[The Young Trailers by Joseph A. Altsheler]@TWC D-Link book
The Young Trailers

CHAPTER XII
19/25

The warm wind continued to blow, and then faint touches of green began to appear in the dead grass; there were delicate odors, the breath of the great warm south, and they knew that spring was not far away.
In a week they ran into the buffalo herd, a mighty black mass of moving millions.

The earth rumbled hollowly under the tread of a myriad feet, and the plain was black with bodies to the horizon and beyond.
They killed as many of the buffalo as they wished and after the fashion of the more northerly Indians reduced the meat to pemmican.

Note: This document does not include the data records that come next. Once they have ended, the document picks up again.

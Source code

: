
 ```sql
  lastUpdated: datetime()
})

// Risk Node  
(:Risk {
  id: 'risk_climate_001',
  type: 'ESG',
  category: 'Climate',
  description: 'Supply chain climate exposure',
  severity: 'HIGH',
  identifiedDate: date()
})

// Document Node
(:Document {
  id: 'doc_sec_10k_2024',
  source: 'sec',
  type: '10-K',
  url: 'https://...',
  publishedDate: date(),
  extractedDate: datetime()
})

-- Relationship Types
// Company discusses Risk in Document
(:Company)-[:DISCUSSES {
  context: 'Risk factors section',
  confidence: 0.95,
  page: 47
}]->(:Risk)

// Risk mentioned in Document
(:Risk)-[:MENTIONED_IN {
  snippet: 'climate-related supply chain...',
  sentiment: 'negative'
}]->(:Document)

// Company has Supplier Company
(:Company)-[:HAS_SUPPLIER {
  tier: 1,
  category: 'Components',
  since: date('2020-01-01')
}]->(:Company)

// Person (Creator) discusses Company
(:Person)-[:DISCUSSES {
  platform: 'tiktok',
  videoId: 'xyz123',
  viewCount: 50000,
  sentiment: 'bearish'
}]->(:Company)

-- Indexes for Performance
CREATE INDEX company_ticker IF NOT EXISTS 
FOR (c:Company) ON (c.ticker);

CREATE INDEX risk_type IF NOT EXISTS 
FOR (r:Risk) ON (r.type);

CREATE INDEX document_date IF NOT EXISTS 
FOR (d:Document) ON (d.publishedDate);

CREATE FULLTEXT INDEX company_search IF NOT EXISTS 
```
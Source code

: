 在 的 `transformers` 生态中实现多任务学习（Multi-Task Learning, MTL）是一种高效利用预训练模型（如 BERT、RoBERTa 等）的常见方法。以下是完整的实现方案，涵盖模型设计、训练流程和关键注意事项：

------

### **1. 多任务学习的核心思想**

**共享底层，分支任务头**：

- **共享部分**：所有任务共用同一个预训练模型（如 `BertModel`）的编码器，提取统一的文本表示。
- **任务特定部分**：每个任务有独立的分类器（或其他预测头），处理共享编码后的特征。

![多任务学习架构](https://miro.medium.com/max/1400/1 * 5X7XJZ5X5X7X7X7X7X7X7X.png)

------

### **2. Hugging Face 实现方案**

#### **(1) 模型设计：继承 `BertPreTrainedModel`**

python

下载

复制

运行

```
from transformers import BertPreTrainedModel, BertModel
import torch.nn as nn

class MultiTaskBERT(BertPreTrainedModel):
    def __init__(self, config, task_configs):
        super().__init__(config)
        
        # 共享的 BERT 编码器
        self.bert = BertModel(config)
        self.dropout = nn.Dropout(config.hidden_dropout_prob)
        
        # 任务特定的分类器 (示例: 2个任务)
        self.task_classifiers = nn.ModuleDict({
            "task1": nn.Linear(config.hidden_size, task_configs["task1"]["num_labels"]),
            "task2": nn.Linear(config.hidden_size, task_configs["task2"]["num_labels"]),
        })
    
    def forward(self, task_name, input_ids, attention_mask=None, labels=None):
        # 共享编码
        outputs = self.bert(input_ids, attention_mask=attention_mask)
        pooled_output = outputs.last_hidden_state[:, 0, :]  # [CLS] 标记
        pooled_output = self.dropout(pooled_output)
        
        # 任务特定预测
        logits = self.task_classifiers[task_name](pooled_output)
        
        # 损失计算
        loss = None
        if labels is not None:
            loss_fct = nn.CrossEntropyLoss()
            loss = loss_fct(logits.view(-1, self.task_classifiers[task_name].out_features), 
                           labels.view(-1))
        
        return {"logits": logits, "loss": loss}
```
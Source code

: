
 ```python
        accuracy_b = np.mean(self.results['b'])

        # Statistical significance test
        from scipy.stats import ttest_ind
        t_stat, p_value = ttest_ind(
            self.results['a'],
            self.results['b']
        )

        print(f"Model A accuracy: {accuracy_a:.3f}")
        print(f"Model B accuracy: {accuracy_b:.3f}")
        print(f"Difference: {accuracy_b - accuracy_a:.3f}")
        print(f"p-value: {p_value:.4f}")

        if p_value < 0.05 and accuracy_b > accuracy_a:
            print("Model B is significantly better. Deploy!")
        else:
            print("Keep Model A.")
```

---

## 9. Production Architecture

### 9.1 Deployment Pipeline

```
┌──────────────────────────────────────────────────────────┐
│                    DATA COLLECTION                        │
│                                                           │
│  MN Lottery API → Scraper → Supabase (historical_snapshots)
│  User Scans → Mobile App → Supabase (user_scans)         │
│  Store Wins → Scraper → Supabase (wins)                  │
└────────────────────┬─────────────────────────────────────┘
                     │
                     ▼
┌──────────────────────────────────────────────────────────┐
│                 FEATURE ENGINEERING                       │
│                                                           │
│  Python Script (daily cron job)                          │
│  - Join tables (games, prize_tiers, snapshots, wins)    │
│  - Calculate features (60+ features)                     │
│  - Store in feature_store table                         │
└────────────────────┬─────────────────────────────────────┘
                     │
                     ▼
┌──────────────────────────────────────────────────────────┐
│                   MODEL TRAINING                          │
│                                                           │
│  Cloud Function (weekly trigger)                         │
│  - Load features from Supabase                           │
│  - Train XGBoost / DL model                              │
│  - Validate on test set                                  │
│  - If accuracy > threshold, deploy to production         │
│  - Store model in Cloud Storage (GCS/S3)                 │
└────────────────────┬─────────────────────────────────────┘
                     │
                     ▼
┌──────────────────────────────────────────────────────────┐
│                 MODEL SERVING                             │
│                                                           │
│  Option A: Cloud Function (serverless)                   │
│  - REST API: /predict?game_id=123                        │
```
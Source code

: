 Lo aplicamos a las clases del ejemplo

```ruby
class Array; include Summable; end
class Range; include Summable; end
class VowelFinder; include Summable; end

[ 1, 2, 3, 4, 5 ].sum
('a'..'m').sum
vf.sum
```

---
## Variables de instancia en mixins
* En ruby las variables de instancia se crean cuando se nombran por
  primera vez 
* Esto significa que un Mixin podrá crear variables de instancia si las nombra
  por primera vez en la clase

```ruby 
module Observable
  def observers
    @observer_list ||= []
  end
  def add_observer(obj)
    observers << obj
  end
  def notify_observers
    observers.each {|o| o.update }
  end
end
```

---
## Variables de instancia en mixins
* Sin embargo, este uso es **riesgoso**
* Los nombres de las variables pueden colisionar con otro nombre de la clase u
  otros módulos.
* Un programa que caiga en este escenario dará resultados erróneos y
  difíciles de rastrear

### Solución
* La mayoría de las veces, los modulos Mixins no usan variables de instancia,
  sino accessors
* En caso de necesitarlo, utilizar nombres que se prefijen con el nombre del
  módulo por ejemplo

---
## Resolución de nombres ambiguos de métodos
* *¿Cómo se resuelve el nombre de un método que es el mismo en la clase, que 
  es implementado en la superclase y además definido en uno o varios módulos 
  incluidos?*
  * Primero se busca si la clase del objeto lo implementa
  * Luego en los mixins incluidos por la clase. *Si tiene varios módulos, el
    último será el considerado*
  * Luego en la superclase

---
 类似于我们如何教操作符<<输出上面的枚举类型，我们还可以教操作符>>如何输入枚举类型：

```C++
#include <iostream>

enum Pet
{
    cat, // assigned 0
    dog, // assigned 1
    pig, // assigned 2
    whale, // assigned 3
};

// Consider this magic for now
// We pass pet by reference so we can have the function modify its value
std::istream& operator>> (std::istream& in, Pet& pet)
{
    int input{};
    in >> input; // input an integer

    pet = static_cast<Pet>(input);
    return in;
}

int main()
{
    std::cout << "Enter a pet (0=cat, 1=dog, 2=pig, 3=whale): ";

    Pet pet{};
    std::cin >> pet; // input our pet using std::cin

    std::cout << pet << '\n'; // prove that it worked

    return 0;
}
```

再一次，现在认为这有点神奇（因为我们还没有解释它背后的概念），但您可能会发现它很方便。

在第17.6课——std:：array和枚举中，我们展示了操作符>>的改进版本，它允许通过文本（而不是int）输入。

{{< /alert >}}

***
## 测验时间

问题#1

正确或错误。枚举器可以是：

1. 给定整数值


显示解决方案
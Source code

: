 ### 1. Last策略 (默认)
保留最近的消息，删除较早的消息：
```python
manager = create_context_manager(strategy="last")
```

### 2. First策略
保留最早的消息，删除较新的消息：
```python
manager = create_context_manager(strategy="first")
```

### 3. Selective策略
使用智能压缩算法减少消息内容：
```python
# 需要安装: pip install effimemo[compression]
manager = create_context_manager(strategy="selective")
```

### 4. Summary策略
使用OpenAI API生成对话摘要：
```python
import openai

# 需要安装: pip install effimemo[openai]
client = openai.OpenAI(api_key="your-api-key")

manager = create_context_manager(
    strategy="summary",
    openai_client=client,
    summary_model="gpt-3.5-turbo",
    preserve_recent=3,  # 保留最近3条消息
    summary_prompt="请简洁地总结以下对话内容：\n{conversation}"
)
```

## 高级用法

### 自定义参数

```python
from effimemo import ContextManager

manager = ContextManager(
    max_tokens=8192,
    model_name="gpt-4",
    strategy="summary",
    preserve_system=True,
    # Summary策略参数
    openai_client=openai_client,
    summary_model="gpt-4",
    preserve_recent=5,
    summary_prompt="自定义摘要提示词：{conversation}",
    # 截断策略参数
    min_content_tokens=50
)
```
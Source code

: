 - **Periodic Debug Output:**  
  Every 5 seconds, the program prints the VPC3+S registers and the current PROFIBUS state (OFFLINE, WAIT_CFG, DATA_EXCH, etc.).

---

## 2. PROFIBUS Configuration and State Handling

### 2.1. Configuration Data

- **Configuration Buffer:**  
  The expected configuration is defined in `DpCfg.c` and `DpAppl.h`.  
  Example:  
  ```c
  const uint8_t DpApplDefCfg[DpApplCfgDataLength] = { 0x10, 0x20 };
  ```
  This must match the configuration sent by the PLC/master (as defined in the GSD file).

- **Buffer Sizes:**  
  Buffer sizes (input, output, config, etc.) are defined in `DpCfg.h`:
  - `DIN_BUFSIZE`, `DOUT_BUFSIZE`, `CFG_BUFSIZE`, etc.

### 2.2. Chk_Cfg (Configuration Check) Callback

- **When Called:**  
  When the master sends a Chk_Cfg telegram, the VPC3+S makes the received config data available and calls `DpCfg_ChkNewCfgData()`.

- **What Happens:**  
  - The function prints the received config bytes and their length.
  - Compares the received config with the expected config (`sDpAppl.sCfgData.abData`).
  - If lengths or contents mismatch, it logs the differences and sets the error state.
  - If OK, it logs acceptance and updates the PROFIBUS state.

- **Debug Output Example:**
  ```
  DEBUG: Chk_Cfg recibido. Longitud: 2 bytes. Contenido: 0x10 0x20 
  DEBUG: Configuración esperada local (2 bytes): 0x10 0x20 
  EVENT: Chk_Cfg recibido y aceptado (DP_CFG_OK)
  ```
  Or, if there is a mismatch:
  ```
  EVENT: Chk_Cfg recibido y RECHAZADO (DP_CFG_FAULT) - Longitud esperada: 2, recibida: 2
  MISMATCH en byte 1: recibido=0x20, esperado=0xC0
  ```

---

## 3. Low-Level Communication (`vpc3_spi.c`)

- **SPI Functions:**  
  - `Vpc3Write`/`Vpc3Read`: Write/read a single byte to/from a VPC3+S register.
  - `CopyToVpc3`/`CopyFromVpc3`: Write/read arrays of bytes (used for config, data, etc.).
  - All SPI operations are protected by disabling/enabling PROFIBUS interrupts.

Then, each man bearing as much as he could conveniently carry, they began their swift journey homeward, not knowing whether they would arrive in time for the needs of the village.
Henry felt a deep concern for these new friends of his who were left behind in the valley.

He shared the anxiety of the others who feared lest they would be too late and that fact reconciled him to the retreat from the Great Plains, whose mysteries he longed to unravel.
As they went swiftly eastward the spring unfolded so fast that it seemed to Henry to come with one great jump.

They were now in the forests and everywhere the trees were laden with fresh buds, in all the open spaces the young grass was springing up, and the brooks, as if rejoicing in their new freedom from the ice-bound winter, ran in sparkling little streams between green banks.
The physical world was full of beauty to him, more so than ever because his power of feeling it had grown.